Hope
Hope is the desire for a certain thing to happen. A feeling of expectation. When there is nothing else, hope may be all you have. On the breast cancer journey, you are faced with a roller coaster of feelings and emotions. Many doctors, even more appointments, good news as well as bad news.
Often times through the ups and downs, you will feel all alone. Alone with nothing but your thoughts and mere HOPE.
What Do You Hope For?
For better news
That this is some mistake
For shorter treatment regimen
For the chemo and radiation to work
That your hair will not fall out
That your hair will grow back
For the side effects to end
To get back to a normal life (or at least your new normal)
To be cured of cancer
Throughout my journey, I had HOPE that all these things would come to pass. Likewise, some people have hope in their doctors, in their families, or even their significant others. For me, my hope was most evident in the middle of the night and the wee hours of the mornings, when the tears always threatened to fall, and eventually got their way. During the day, it was game face on, and no time to stop and think. At night, I was alone with just my thoughts. At least that’s how I felt and thought. Those were actually the moments when my greatest source of hope was with me. Just me and God!
Don’t Give Up
There are many reasons why people give up hope. It may be due to their circumstances and situation. It may also be due to the fatigue of treatment, which is both mental and physical. When you feel like you are losing hope just remember IICorinthians 4:17-18.
Believe me I know first hand that “momentary” actually seems to last a lifetime. Regardless, keep pushing.
What is your hope anchored in? A cure, a medication, your physician, surgery, etc.
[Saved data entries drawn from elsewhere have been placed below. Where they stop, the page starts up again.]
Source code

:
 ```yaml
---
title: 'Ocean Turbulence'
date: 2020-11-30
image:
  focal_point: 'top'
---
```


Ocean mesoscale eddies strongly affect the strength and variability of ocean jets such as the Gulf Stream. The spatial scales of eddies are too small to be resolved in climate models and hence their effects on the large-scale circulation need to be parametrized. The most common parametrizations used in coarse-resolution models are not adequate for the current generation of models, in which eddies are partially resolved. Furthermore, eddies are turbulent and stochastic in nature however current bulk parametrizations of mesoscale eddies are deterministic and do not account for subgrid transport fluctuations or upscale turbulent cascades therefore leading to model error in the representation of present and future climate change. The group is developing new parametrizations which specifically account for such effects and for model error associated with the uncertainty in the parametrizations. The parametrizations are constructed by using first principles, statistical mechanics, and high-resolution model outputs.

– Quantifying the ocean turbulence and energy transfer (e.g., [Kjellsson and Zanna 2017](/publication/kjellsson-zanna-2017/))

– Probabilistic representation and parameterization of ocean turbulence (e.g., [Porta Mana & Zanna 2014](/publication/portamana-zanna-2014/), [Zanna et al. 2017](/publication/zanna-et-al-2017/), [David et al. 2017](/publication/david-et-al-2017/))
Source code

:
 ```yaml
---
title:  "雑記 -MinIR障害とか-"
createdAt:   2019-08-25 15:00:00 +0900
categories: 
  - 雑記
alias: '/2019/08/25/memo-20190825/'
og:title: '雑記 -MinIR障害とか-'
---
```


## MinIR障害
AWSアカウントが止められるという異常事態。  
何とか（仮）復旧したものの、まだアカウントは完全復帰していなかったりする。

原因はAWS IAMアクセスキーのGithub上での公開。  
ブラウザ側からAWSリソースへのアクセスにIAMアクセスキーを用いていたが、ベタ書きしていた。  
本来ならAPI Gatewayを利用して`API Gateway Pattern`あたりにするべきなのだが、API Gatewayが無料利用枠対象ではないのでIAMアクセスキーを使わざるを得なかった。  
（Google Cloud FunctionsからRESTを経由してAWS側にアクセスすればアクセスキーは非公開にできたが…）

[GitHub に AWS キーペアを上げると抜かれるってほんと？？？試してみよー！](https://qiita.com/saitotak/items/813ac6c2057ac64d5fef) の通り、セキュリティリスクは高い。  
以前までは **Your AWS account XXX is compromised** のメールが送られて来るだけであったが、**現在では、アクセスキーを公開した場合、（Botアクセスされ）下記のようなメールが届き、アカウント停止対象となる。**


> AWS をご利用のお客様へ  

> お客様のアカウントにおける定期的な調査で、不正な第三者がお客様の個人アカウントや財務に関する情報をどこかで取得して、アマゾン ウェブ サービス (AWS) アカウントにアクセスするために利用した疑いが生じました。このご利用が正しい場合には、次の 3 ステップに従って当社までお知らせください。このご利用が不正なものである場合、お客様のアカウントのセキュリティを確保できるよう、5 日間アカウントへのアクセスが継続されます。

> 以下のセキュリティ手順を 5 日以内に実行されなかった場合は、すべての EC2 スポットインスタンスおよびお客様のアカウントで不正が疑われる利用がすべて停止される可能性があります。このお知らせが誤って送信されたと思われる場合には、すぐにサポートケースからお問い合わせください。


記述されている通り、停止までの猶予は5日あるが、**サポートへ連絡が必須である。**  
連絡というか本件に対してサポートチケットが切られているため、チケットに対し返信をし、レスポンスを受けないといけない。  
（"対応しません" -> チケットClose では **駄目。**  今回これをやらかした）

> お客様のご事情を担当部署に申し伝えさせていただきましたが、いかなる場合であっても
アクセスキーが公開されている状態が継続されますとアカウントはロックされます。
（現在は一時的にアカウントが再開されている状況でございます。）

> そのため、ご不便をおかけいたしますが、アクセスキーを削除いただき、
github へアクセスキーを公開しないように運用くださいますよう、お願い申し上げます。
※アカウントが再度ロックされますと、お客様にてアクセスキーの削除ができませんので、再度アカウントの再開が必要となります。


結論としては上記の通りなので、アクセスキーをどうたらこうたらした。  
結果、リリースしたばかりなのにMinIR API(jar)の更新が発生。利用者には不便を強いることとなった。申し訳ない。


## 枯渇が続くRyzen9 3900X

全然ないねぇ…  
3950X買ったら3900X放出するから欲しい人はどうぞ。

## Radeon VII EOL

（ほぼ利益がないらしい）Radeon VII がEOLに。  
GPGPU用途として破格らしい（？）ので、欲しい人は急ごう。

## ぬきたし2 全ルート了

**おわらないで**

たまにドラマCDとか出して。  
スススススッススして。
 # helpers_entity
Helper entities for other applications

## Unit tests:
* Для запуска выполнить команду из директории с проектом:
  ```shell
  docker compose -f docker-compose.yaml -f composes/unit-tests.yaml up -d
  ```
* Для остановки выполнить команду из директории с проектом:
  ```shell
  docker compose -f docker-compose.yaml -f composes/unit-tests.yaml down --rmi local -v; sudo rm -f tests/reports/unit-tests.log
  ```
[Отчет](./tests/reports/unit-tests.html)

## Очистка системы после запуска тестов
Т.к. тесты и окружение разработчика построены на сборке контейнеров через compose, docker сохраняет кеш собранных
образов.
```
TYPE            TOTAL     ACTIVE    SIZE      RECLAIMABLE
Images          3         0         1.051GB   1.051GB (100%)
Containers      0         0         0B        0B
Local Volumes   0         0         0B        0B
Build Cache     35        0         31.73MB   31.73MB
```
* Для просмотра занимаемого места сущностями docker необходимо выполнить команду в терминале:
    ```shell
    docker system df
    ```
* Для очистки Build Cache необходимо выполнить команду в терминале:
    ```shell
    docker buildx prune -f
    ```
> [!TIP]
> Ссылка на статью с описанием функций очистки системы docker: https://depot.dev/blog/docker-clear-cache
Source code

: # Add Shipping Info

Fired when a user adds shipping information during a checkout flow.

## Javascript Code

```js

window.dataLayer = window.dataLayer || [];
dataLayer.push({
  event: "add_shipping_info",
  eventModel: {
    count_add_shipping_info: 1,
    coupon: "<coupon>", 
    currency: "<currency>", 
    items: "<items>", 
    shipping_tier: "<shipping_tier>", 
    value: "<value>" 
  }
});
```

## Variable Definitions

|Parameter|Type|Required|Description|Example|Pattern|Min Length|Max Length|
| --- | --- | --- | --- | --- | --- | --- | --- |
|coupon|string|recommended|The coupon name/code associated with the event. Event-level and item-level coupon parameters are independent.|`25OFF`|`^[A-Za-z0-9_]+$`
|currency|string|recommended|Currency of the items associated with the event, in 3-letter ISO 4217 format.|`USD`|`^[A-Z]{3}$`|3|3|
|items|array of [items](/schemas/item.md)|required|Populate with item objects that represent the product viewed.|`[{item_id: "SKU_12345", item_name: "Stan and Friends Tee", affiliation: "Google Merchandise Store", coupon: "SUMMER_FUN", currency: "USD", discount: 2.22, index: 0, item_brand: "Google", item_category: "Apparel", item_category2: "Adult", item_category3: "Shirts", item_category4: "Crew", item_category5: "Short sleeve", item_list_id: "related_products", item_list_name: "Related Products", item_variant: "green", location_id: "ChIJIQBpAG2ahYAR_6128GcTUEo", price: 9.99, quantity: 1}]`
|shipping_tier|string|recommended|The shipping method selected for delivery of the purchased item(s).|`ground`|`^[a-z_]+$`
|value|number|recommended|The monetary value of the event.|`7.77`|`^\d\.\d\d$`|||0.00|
I have wanted a tattoo, and for many months I contemplated what I could possibly want permanently affixed to my body. Something that would never change. Near the end of my chemo regimen it came to me.
Remembering The Journey
My journey will never be forgotten. How could it? But most importantly this tattoo is a reminder of the times when all the chips were down, and I felt like there was no end it sight. When no one understood. Hope got me through. I also found hope and encouragement through reading this book, When God And Cancer Meet.